Migrated from don't reference! Original comment by @mcclure on Sat, 10 Oct 2020 15:31:06 GMT


ownerID in List is only needed for the implementation of mutable mode, right?

Methuselah96 commented 4 years ago

Migrated from don't reference! Original comment by @mcclure on Fri, 09 Oct 2020 15:54:00 GMT


Got some help on Twitter, here's the best I can understand: List is an "Vector Trie" apparently patterned on the Scala vector type, meaning it's a tree where every leaf is an array of maximum 32 elements. Bottom leaves other than the rightmost are assumed to be filled and when you lookup an index the node you're looking for is found by pure math, which is why midlist insert is O(N).

My plan is:

On top of this basic plan, I may attempt the following two nice-to-haves:

I haven't done any proofs this is actually efficient, but my intuition is that because removal is generally only done at the beginning and end and insertion cannot reduce leaf size below 16, that this will give between O(log_16(n)) and O(log_32(n)) performance on insertions, front pops and end pops, and this is provable.

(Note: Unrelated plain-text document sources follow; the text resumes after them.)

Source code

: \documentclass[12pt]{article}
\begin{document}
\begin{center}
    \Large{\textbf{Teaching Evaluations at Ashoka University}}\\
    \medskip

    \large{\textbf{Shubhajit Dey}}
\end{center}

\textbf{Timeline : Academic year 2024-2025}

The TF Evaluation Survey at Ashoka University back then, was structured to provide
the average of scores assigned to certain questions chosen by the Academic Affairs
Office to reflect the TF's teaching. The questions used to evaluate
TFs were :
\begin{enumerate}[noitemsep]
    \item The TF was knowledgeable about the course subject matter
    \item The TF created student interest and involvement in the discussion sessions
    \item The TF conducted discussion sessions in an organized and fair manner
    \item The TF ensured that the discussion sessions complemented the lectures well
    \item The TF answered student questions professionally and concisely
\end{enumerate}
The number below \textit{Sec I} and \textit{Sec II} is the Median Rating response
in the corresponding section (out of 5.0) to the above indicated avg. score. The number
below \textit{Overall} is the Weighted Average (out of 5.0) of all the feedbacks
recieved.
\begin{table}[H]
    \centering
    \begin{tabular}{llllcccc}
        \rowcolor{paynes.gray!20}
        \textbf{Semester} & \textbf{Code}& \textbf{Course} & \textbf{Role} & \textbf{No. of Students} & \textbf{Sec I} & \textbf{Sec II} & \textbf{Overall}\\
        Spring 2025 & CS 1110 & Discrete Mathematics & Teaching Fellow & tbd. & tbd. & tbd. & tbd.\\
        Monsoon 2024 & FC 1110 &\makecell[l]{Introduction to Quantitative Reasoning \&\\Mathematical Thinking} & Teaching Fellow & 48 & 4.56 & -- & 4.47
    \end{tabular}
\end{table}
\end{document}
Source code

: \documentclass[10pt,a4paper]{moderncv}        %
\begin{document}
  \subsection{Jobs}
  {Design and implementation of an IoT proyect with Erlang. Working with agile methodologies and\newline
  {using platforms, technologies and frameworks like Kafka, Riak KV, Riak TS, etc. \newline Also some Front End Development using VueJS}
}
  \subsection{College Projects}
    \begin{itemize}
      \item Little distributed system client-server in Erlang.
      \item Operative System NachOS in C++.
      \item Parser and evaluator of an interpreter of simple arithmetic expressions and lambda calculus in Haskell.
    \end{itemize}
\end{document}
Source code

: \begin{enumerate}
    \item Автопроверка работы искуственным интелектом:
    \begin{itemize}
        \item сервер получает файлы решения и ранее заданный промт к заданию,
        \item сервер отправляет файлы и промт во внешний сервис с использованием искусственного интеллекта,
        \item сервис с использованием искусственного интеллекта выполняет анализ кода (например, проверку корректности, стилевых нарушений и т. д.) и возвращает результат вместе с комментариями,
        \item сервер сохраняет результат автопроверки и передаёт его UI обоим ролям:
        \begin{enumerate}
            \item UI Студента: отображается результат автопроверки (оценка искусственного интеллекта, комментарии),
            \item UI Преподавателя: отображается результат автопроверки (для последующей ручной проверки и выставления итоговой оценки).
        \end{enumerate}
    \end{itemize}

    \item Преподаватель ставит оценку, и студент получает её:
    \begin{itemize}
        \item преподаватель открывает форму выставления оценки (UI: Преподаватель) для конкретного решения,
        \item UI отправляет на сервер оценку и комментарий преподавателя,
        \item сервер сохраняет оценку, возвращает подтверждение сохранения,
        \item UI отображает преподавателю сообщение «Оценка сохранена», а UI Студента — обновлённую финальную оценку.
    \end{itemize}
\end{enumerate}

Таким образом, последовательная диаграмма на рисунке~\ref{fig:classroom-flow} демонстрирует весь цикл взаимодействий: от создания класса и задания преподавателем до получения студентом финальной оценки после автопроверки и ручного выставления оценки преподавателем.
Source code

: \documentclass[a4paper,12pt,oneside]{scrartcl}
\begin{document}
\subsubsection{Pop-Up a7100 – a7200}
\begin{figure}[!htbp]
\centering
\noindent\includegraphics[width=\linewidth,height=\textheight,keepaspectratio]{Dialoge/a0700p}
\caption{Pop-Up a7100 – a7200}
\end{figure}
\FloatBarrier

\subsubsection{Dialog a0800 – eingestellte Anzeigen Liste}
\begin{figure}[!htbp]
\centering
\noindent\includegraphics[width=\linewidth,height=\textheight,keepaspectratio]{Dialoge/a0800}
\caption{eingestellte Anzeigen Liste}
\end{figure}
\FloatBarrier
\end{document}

This approach would resolve the problem in my application. If I get it working, would you be interested in merging it? What requirements do you have that a new feature like this has adequate perf (ie, do you require proofs, or just verification of good average-case performance in testing?)

Things I'm not clear on yet:

I am also seeing a problem where if I run npm install in an immutable-js checkout, I get node-gyp errors related to the v8 headers and ending in "Failed at the microtime@2.1.8 install script". This is on OS X 10.13.6 with npm 6.14.8, node v14.10.1. I have not investigated this yet. I do not get this error when npm installing a project with immutable-js as a dependency so I assume this is a problem with one of the devDependencies. EDIT: fixed this with PR #1792. However I am still unable to run npm run build or npm run test because I get "Error: Cannot find module 'react/addons'", and I am seeing this mysterious error when I run git run perf:

Pearl:immutable-js mcc$ npm run perf

> immutable@4.0.0-rc.12 perf /Users/mcc/work/h/tempt2/fork/immutable-js
> node ./resources/bench.js

ugh Error: Command failed: git show master:dist/immutable.js
fatal: Path 'dist/immutable.js' exists on disk, but not in 'master'.

    at ChildProcess.exithandler (child_process.js:308:12)
    at ChildProcess.emit (events.js:314:20)
    at maybeClose (internal/child_process.js:1047:16)
    at Process.ChildProcess._handle.onexit (internal/child_process.js:287:5)

I can't even figure out what script is trying to invoke git show.